_Exercise aim_: An exact copy of all the entries is what is needed here.

Records from a data collection:

■ ■ ■

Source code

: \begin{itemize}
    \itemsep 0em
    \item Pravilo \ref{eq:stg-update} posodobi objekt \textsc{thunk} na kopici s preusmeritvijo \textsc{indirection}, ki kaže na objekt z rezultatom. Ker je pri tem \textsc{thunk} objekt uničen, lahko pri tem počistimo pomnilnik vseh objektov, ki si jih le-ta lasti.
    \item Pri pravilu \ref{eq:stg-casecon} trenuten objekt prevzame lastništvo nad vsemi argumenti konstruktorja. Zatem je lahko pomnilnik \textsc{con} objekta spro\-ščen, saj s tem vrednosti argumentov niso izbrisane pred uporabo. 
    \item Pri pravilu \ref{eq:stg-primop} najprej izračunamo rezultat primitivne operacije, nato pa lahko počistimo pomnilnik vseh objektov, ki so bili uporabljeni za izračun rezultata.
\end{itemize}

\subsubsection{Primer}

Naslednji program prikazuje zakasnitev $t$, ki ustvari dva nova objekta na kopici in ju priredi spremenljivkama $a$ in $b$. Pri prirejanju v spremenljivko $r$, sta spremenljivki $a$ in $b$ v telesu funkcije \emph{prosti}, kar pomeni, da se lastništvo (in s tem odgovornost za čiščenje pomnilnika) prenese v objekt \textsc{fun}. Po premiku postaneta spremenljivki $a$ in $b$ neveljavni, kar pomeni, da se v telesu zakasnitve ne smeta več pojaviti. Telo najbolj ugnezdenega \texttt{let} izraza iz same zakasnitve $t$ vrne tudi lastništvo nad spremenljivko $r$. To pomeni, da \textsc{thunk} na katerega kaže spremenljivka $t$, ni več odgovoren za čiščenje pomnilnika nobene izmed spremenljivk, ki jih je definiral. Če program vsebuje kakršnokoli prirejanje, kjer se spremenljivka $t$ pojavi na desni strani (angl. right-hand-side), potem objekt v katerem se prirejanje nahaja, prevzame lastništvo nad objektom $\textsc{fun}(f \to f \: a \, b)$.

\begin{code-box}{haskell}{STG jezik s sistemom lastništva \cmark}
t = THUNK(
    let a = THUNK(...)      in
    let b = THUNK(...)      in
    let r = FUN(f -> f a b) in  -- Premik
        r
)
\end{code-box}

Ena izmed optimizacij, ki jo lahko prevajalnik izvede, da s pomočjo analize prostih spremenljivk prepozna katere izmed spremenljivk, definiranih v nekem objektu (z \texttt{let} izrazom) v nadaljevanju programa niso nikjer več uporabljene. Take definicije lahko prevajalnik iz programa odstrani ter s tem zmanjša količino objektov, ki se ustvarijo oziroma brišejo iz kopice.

■ ■ ■

_Written response_:
Source code

: \begin{itemize}
    \itemsep 0em
    \item Pravilo \ref{eq:stg-update} posodobi objekt \textsc{thunk} na kopici s preusmeritvijo \textsc{indirection}, ki kaže na objekt z rezultatom. Ker je pri tem \textsc{thunk} objekt uničen, lahko pri tem počistimo pomnilnik vseh objektov, ki si jih le-ta lasti.
    \item Pri pravilu \ref{eq:stg-casecon} trenuten objekt prevzame lastništvo nad vsemi argumenti konstruktorja. Zatem je lahko pomnilnik \textsc{con} objekta spro\-ščen, saj s tem vrednosti argumentov niso izbrisane pred uporabo. 
    \item Pri pravilu \ref{eq:stg-primop} najprej izračunamo rezultat primitivne operacije, nato pa lahko počistimo pomnilnik vseh objektov, ki so bili uporabljeni za izračun rezultata.
\end{itemize}

\subsubsection{Primer}

Naslednji program prikazuje zakasnitev $t$, ki ustvari dva nova objekta na kopici in ju priredi spremenljivkama $a$ in $b$. Pri prirejanju v spremenljivko $r$, sta spremenljivki $a$ in $b$ v telesu funkcije \emph{prosti}, kar pomeni, da se lastništvo (in s tem odgovornost za čiščenje pomnilnika) prenese v objekt \textsc{fun}. Po premiku postaneta spremenljivki $a$ in $b$ neveljavni, kar pomeni, da se v telesu zakasnitve ne smeta več pojaviti. Telo najbolj ugnezdenega \texttt{let} izraza iz same zakasnitve $t$ vrne tudi lastništvo nad spremenljivko $r$. To pomeni, da \textsc{thunk} na katerega kaže spremenljivka $t$, ni več odgovoren za čiščenje pomnilnika nobene izmed spremenljivk, ki jih je definiral. Če program vsebuje kakršnokoli prirejanje, kjer se spremenljivka $t$ pojavi na desni strani (angl. right-hand-side), potem objekt v katerem se prirejanje nahaja, prevzame lastništvo nad objektom $\textsc{fun}(f \to f \: a \, b)$.

\begin{code-box}{haskell}{STG jezik s sistemom lastništva \cmark}
t = THUNK(
    let a = THUNK(...)      in
    let b = THUNK(...)      in
    let r = FUN(f -> f a b) in  -- Premik
        r
)
\end{code-box}

Ena izmed optimizacij, ki jo lahko prevajalnik izvede, da s pomočjo analize prostih spremenljivk prepozna katere izmed spremenljivk, definiranih v nekem objektu (z \texttt{let} izrazom) v nadaljevanju programa niso nikjer več uporabljene. Take definicije lahko prevajalnik iz programa odstrani ter s tem zmanjša količino objektov, ki se ustvarijo oziroma brišejo iz kopice.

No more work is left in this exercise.